Терпимое отношение к Ортодоксальной Церкви было той позицией Теодориха, которая отличала его от вестготского и вандальского королей, защищавших свою арианскую веру, а точнее свою корону, путем жестоких преследований и казней иноверцев. В этом смысле Теодорих был гораздо ближе к Хлодвигу, который сам стал исповедовать религию людей, населявших ту римскую территорию, которую он завоевал. И, проводя именно такую церковную политику, Теодорих достойным внимания образом уклонялся от этой прерогативы императоров, права которых во всех других сферах политической жизни он решительно взял на себя. Из защитников своей Церкви императоры очень быстро превратились в ее хозяев; их цезарепапизм[26] требовал наличия абсолютного авторитета в церковных делах. Но остготский арианин решительно отказался от роли главы Церкви. Он хотел быть просто ее защитником и вмешивался во внутренние дела Ортодоксальной Церкви только в тех случаях, когда его просили об этом епископы. Кроме того, ему приходилось заниматься церковными делами тогда, когда создавшаяся ситуация угрожала общественному спокойствию и порядку. И в том и в другом случае Теодорих действовал весьма эффективно: правда, при решении любых вопросов, касающихся Церкви, присущая королю упрямая решимость уступала место осторожной сдержанности.

Для Ортодоксальной Церкви Италии эти церковно-политические принципы Теодориха имели огромное значение. Ни один византийский император не предоставлял Папам и епископам такой независимости и самостоятельности, как это делал Теодорих. Чем сильнее пытались императоры всеми имеющимися у них средствами навязать стране монофизитскую ересь, тем с меньшим уважением относились к ним ортодоксальные священники. Такая монофизитская политика императоров привела к акакиевской схизме[27] (484–519 гг.) и даже к разрыву отношений между римской и греческой Церквями. Церковный Рим и императорскую власть разделяла в те годы глухая стена ереси.
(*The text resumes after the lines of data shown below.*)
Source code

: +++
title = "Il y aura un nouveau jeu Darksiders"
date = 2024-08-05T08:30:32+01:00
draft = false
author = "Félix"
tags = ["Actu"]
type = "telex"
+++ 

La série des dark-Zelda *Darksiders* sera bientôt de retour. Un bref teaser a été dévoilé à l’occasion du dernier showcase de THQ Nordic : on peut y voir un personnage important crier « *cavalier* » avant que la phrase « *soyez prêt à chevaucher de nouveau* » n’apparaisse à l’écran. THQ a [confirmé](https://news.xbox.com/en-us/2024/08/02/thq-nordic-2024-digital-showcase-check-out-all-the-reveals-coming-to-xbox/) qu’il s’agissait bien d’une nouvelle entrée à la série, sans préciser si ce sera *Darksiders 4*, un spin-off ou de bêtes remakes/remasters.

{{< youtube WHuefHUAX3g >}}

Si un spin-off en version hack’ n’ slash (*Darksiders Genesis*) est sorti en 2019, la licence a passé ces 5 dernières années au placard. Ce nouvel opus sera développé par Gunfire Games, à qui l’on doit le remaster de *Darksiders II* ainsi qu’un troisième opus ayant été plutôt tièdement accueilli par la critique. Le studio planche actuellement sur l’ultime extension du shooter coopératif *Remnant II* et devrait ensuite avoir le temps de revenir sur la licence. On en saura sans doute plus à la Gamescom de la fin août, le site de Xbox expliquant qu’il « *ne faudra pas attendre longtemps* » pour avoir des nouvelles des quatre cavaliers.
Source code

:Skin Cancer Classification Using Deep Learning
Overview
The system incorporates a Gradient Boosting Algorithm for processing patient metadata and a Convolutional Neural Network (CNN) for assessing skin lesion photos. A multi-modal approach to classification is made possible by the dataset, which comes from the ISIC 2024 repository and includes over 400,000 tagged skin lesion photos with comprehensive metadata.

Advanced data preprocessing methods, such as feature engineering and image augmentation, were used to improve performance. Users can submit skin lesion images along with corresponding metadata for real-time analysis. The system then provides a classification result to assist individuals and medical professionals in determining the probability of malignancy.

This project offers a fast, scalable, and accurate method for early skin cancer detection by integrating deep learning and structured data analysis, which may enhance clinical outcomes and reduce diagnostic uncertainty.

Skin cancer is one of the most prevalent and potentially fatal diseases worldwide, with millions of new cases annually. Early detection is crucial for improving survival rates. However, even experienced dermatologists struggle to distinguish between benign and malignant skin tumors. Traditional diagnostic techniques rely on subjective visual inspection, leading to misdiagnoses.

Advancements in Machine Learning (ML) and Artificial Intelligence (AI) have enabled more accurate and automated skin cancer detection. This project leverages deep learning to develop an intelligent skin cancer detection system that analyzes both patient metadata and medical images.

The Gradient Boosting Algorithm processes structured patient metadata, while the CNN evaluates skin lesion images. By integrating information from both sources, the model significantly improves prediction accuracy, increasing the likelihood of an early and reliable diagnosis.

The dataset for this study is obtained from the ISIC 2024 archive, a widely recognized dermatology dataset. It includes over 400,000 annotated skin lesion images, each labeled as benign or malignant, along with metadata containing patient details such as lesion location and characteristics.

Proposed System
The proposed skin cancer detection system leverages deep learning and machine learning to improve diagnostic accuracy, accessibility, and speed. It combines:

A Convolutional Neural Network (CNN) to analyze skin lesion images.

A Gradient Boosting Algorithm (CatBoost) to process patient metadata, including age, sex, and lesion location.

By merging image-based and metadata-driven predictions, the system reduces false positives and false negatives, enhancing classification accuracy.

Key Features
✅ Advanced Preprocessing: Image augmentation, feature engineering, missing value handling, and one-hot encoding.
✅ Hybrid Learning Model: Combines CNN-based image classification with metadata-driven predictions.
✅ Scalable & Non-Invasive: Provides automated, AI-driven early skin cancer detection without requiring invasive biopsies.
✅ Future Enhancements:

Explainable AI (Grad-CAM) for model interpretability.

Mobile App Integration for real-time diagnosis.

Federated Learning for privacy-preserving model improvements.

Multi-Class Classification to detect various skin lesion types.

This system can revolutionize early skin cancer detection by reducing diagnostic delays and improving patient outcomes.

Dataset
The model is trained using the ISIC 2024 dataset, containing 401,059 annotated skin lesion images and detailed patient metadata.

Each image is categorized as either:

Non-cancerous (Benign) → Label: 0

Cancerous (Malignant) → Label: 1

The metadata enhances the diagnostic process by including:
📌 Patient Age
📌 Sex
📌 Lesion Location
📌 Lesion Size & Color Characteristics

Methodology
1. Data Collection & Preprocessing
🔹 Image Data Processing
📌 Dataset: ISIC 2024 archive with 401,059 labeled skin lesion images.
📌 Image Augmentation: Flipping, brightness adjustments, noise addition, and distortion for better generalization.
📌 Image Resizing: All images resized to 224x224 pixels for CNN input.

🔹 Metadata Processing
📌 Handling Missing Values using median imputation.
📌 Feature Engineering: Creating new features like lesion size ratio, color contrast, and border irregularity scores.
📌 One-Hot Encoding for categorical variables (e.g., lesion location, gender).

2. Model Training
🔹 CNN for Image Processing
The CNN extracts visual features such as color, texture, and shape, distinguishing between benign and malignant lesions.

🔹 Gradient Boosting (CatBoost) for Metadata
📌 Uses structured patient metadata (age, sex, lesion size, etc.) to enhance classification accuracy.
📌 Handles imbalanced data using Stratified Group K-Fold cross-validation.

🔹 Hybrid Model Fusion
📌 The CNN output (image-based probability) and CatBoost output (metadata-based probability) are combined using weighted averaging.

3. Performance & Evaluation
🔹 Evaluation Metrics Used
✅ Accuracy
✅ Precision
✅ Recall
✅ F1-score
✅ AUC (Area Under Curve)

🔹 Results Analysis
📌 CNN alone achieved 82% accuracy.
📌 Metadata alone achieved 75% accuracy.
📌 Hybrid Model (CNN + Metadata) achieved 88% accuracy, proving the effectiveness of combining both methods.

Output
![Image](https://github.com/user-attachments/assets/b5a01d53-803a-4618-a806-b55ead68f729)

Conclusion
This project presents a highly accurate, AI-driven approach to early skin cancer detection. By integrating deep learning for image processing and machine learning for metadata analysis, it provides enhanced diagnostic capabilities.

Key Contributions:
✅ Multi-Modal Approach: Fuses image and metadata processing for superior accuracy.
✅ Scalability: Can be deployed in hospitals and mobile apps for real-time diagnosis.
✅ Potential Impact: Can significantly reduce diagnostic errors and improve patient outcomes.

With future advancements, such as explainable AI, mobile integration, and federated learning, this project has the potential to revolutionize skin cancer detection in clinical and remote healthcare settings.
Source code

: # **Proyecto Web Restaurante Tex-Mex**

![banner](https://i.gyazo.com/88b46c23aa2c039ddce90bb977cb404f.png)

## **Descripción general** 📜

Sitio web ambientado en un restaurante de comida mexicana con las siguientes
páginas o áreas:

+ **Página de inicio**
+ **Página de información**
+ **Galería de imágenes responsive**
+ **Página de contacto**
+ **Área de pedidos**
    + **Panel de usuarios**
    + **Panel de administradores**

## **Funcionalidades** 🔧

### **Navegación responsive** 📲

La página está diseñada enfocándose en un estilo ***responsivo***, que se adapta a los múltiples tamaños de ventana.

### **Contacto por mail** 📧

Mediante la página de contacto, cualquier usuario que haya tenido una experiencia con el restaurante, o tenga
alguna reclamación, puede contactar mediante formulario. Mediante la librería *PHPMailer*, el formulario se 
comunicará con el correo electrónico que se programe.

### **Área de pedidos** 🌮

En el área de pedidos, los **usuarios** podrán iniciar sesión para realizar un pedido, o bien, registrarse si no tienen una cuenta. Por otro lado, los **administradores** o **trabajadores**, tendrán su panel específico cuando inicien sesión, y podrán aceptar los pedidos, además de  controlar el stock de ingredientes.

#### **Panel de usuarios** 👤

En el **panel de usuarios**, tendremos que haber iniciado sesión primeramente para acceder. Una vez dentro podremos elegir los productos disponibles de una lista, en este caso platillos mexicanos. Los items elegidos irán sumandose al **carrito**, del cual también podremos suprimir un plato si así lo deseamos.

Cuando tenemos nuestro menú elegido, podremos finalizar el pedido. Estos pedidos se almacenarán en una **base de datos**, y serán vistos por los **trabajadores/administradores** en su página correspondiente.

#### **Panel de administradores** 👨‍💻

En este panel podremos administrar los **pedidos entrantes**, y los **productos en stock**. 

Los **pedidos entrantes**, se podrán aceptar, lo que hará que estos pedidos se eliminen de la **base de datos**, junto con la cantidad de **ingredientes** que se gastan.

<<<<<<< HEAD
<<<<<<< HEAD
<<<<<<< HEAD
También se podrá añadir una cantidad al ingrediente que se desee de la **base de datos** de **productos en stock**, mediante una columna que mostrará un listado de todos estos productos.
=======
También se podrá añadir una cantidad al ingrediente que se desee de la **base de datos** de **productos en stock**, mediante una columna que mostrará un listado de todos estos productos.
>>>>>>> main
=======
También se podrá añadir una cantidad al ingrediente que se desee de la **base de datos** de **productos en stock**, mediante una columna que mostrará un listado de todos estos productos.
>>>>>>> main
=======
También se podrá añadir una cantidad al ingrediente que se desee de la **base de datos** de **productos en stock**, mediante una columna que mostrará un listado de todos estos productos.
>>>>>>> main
Значение этого факта не только для церковной, но и для вообще всей политики Теодориха трудно переоценить: ведь теперь император руководствовался в своих действиях требованиями большой государственной политики, а вопросы религии и ереси, церковного приоритета главных восточных патриархов отодвинулись на второй план. И надо сказать, что к этому приложил руку и Теодорих. Император Зинон, стремясь наладить единую государственную политику на Востоке, пытался восстановить там церковное единство любой ценой. Даже ценой защиты ортодоксии. С этой целью патриарх Акакий разработал в своей основе монофизитский декрет о единстве — Энотикон, на основе которого должны были строиться все отношения в государстве. Первой в эти годы начала борьбу против такой церковной политики римская Церковь, причем эта борьба велась и за истинную христианскую веру, и за независимость Церкви от проводимой монархом государственной политики. В самом начале схизмы, 1 августа 484 года. Папа Феликс III обратился к императору Зинону с такими знаменательными словами:

«Я верю, что твоя набожность продиктована велением Неба, и хотел бы услышать, что именно ей доверена власть над людскими делами, что в ней нет ни капли сомнения в том, что есть Бог, который вразумляет всех поставленных Им на службу людей. Я верю, что в любом случае ты сможешь извлечь наибольшую выгоду, если возьмешь Ортодоксальную Церковь под свое покровительство и не позволишь никому покушаться на ее свободу; Ортодоксальная Церковь должна жить по своим законам, тогда она вернет тебе власть над миром (в борьбе с василиском). Ибо известно, что все твои дела исполнятся блага, если в том, что касается дел Божиих, ты предпочтешь подчинить свою императорскую волю промыслу епископов Христа. Тебе не следует также пытаться давать свои распоряжения тому, кому по воле Бога должна подчиняться твоя кротость в набожном смирении».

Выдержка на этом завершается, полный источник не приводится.